> TASK: Set the records down again exactly, apart from any pictures in them.

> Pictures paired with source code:
------------

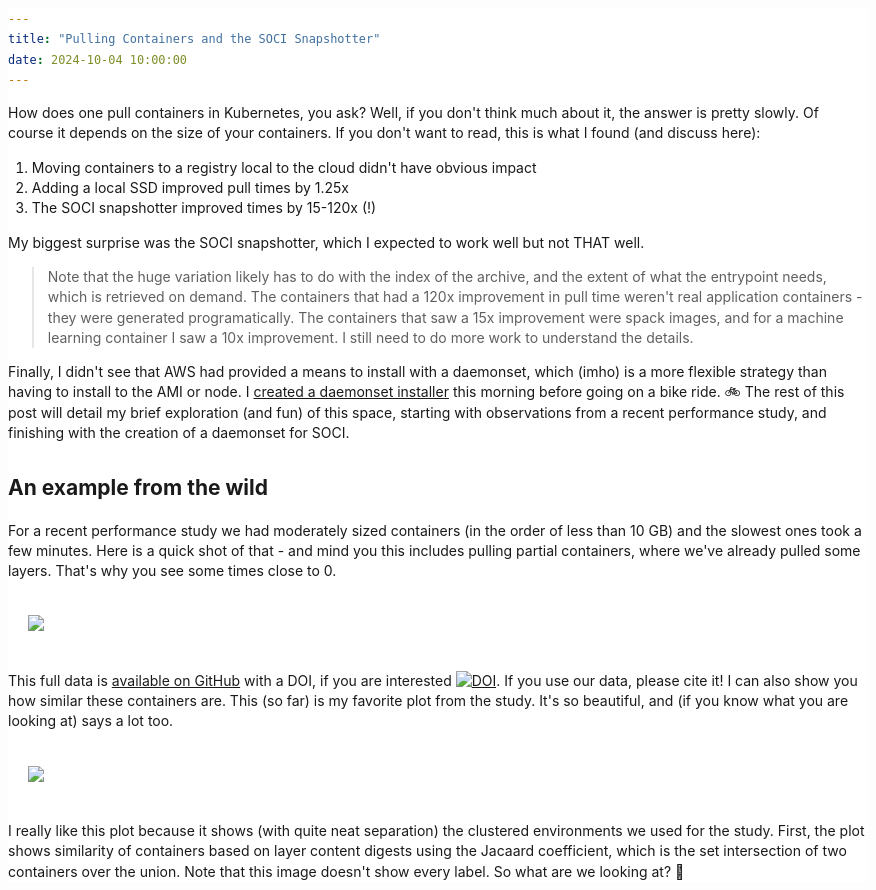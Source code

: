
 ```yaml
---
title: "Pulling Containers and the SOCI Snapshotter"
date: 2024-10-04 10:00:00
---
```


How does one pull containers in Kubernetes, you ask? Well, if you don't think much about it, the answer is pretty slowly. Of course it depends on the size of your containers. If you don't want to read, this is what I found (and discuss here):

<ol class="custom-counter">
<li>Moving containers to a registry local to the cloud didn't have obvious impact</li>
<li>Adding a local SSD improved pull times by 1.25x</li>
<li>The SOCI snapshotter improved times by 15-120x (!)</li>
</ol>

My biggest surprise was the SOCI snapshotter, which I expected to work well but not THAT well. 

> Note that the huge variation likely has to do with the index of the archive, and the extent of what the entrypoint needs, which is retrieved on demand. The containers that had a 120x improvement in pull time weren't real application containers - they were generated programatically. The containers that saw a 15x improvement were spack images, and for a machine learning container I saw a 10x improvement. I still need to do more work to understand the details.

Finally, I didn't see that AWS had provided a means to install with a daemonset, which (imho) is a more flexible strategy than having to install to the AMI or node. I [created a daemonset installer](https://github.com/converged-computing/soci-installer) this morning before going on a bike ride. 🚲 The rest of this post will detail my brief exploration (and fun) of this space, starting with observations from a recent performance study, and finishing with the creation of a daemonset for SOCI.

## An example from the wild

For a recent performance study we had moderately sized containers (in the order of less than 10 GB) and the slowest ones took a few minutes. Here is a quick shot of that - and mind you this includes pulling partial containers, where we've already pulled some layers. That's why you see some times close to 0.

<div style="padding:20px">
<img src="https://github.com/converged-computing/performance-study/raw/main/analysis/container-sizes/data/img/pull_times_experiment_type_aws_eks_cpu.png">
</div>

This full data is [available on GitHub](https://github.com/converged-computing/performance-study/tree/main/analysis/container-sizes) with a DOI, if you are interested [![DOI](https://zenodo.org/badge/837429553.svg)](https://zenodo.org/doi/10.5281/zenodo.13738495). If you use our data, please cite it! I can also show you how similar these containers are.  This (so far) is my favorite plot from the study. It's so beautiful, and (if you know what you are looking at) says a lot too. 

<div style="padding:20px">
<img src="https://github.com/converged-computing/performance-study/blob/main/analysis/container-sizes/data/similarity/cluster-container-layer-content-similarity.png?raw=true">
</div>

I really like this plot because it shows (with quite neat separation) the clustered environments we used for the study. First, the plot shows similarity of containers based on layer content digests using the Jacaard coefficient, which is the set intersection of two containers over the union. Note that this image doesn't show every label. So what are we looking at? 👀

------------

> TASK SOLUTION:
Source code

:
 ```yaml
---
title: "Pulling Containers and the SOCI Snapshotter"
date: 2024-10-04 10:00:00
---
```


How does one pull containers in Kubernetes, you ask? Well, if you don't think much about it, the answer is pretty slowly. Of course it depends on the size of your containers. If you don't want to read, this is what I found (and discuss here):

<ol class="custom-counter">
<li>Moving containers to a registry local to the cloud didn't have obvious impact</li>
<li>Adding a local SSD improved pull times by 1.25x</li>
<li>The SOCI snapshotter improved times by 15-120x (!)</li>
</ol>

My biggest surprise was the SOCI snapshotter, which I expected to work well but not THAT well. 

> Note that the huge variation likely has to do with the index of the archive, and the extent of what the entrypoint needs, which is retrieved on demand. The containers that had a 120x improvement in pull time weren't real application containers - they were generated programatically. The containers that saw a 15x improvement were spack images, and for a machine learning container I saw a 10x improvement. I still need to do more work to understand the details.

Finally, I didn't see that AWS had provided a means to install with a daemonset, which (imho) is a more flexible strategy than having to install to the AMI or node. I [created a daemonset installer](https://github.com/converged-computing/soci-installer) this morning before going on a bike ride. 🚲 The rest of this post will detail my brief exploration (and fun) of this space, starting with observations from a recent performance study, and finishing with the creation of a daemonset for SOCI.

## An example from the wild

For a recent performance study we had moderately sized containers (in the order of less than 10 GB) and the slowest ones took a few minutes. Here is a quick shot of that - and mind you this includes pulling partial containers, where we've already pulled some layers. That's why you see some times close to 0.

<div style="padding:20px">
<img src="https://github.com/converged-computing/performance-study/raw/main/analysis/container-sizes/data/img/pull_times_experiment_type_aws_eks_cpu.png">
</div>

This full data is [available on GitHub](https://github.com/converged-computing/performance-study/tree/main/analysis/container-sizes) with a DOI, if you are interested [![DOI](https://zenodo.org/badge/837429553.svg)](https://zenodo.org/doi/10.5281/zenodo.13738495). If you use our data, please cite it! I can also show you how similar these containers are.  This (so far) is my favorite plot from the study. It's so beautiful, and (if you know what you are looking at) says a lot too. 

<div style="padding:20px">
<img src="https://github.com/converged-computing/performance-study/blob/main/analysis/container-sizes/data/similarity/cluster-container-layer-content-similarity.png?raw=true">
</div>

I really like this plot because it shows (with quite neat separation) the clustered environments we used for the study. First, the plot shows similarity of containers based on layer content digests using the Jacaard coefficient, which is the set intersection of two containers over the union. Note that this image doesn't show every label. So what are we looking at? 👀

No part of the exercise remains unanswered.